3rd June 2008 | Other items by Kate McCrickard

William Kentridge has just completed an exhibition at the Paris branch of his New York gallery, Marian Goodman, Everyone Their Own Projector. The focus of this exhibition is the artist’s book sharing the same name, published by Captures Edition in Valence, France. Kentridge made roughly one hundred drawings for the book, using collage on text pages torn from books he has cannibalized for years, such as Mrs Beaton’s Book of Household Remedies, and the French Larousse Encyclopedia, favouring ink and brush drawing with crayon on the text pages, rather than his usual charcoal mark.

The underlying metaphor for the book is that we are all projectors, projecting our own experience onto life through the mechanical process of seeing, thus the shift from seeing into the more complicated realm of perception. The artist romps through the history of art on each page of the book, looking at and bringing his own perception to Giotto, Masaccio’s Expulsion from Eden, Manet’s famous bartender and Rembrandt’s beautiful study of his second wife, Hendrickje paddling in a stream. These visual quotations are punctuated by typical Kentridge imagery and obtuse rhetorical questions. His new character, Gogol’s Nose appears, intimately exploring the female body: contemporary female bodies from South Africa alongside studies of Degas’ femmes après le bain. The Nose travels with Kentridge, examining the artist’s selected artistic lineage, and the classic subject of the European artist until the mid twentieth century, that of the female nude.

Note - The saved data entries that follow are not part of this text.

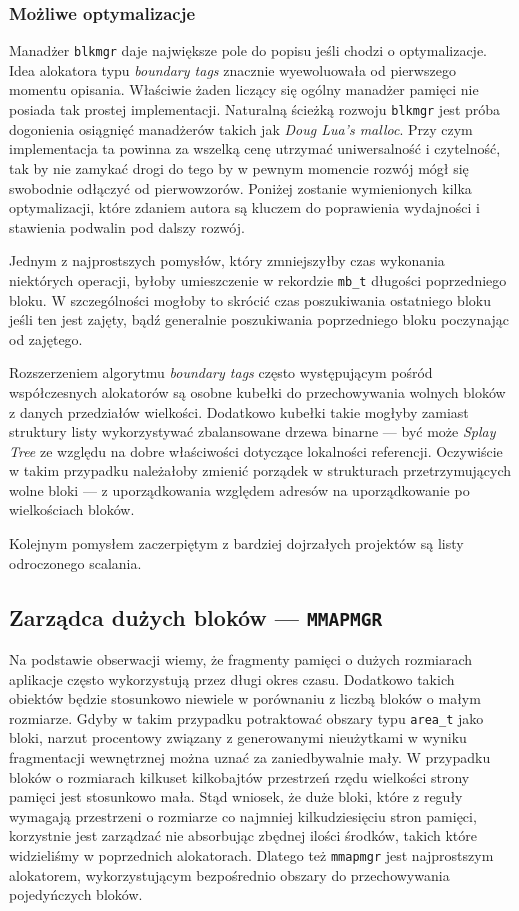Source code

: \documentclass[12pt,a4paper,titlepage,twoside]{mwart}
\begin{document}
\subsubsection{Możliwe optymalizacje}

Manadżer \texttt{blkmgr} daje największe pole do popisu jeśli chodzi o
optymalizacje. Idea alokatora typu \textit{boundary tags} znacznie wyewoluowała
od pierwszego momentu opisania. Właściwie żaden liczący się ogólny manadżer
pamięci nie posiada tak prostej implementacji. Naturalną ścieżką rozwoju
\texttt{blkmgr} jest próba dogonienia osiągnięć manadżerów takich jak
\textit{Doug Lua's malloc}. Przy czym implementacja ta powinna za wszelką cenę
utrzymać uniwersalność i czytelność, tak by nie zamykać drogi do tego by w
pewnym momencie rozwój mógł się swobodnie odłączyć od pierwowzorów. Poniżej
zostanie wymienionych kilka optymalizacji, które zdaniem autora są kluczem do
poprawienia wydajności i stawienia podwalin pod dalszy rozwój.

Jednym z najprostszych pomysłów, który zmniejszyłby czas wykonania niektórych
operacji, byłoby umieszczenie w rekordzie \verb+mb_t+ długości poprzedniego
bloku. W szczególności mogłoby to skrócić czas poszukiwania ostatniego bloku
jeśli ten jest zajęty, bądź generalnie poszukiwania poprzedniego bloku
poczynając od zajętego.

Rozszerzeniem algorytmu \textit{boundary tags} często występującym pośród
współczesnych alokatorów są osobne kubełki do przechowywania wolnych bloków z
danych przedziałów wielkości. Dodatkowo kubełki takie mogłyby zamiast struktury
listy wykorzystywać zbalansowane drzewa binarne --- być może \textit{Splay
Tree} ze względu na dobre właściwości dotyczące lokalności referencji.
Oczywiście w takim przypadku należałoby zmienić porządek w strukturach
przetrzymujących wolne bloki --- z uporządkowania względem adresów na
uporządkowanie po wielkościach bloków.

Kolejnym pomysłem zaczerpiętym z bardziej dojrzałych projektów są listy
odroczonego scalania. 

\newpage

\subsection{Zarządca dużych bloków --- \texttt{MMAPMGR}}

Na podstawie obserwacji wiemy, że fragmenty pamięci o dużych rozmiarach
aplikacje często wykorzystują przez długi okres czasu. Dodatkowo takich
obiektów będzie stosunkowo niewiele w porównaniu z liczbą bloków o małym
rozmiarze. Gdyby w takim przypadku potraktować obszary typu \verb+area_t+ jako
bloki, narzut procentowy związany z generowanymi nieużytkami w wyniku
fragmentacji wewnętrznej można uznać za zaniedbywalnie mały. W przypadku bloków
o rozmiarach kilkuset kilkobajtów przestrzeń rzędu wielkości strony pamięci
jest stosunkowo mała. Stąd wniosek, że duże bloki, które z reguły wymagają
przestrzeni o rozmiarze co najmniej kilkudziesięciu stron pamięci, korzystnie
jest zarządzać nie absorbując zbędnej ilości środków, takich które widzieliśmy
w poprzednich alokatorach. Dlatego też \verb+mmapmgr+ jest najprostszym
alokatorem, wykorzystującym bezpośrednio obszary do przechowywania pojedyńczych
bloków.
\end{document}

To accompany the exhibit, Kentridge staged his own projection onto a painted canvas, I am not me, the horse is not Mine, a phrase derived from a Russian peasant denying guilt. Accompanied by the French composer, François Sarhan, the ICTUS ensemble performed Sarhan’s score for the project on an array of hand-made instruments including a strohcello and a strohviol. The music is abstract and jagged, interspersed with vocals barked through a megaphone by the composer. This is appropriate to the theme of Kentridge’s performance, which comes from the testimony that Burkharin presented to the Central Committee of the Communist party in the Soviet Union in 1932 and 1938 as he fought for his life. The imagery is fractured and spiky until an eloquent passage where a rickety, cobbled-together horse appears. Kentridge’s hands enter the frame, as the puppeteer moving around the torn collage that forms the body and joints of the beast as he raises himself up from his haunches and hobbles across the screen. And then the Nose is back, like Humpty Dumpty running up a ladder only to tumble down, run up again, tumble down and hop back up. Kentridge’s black trousers are identifiable protruding from this giant Nose skipping up the steps two at a time and finally balancing at the top.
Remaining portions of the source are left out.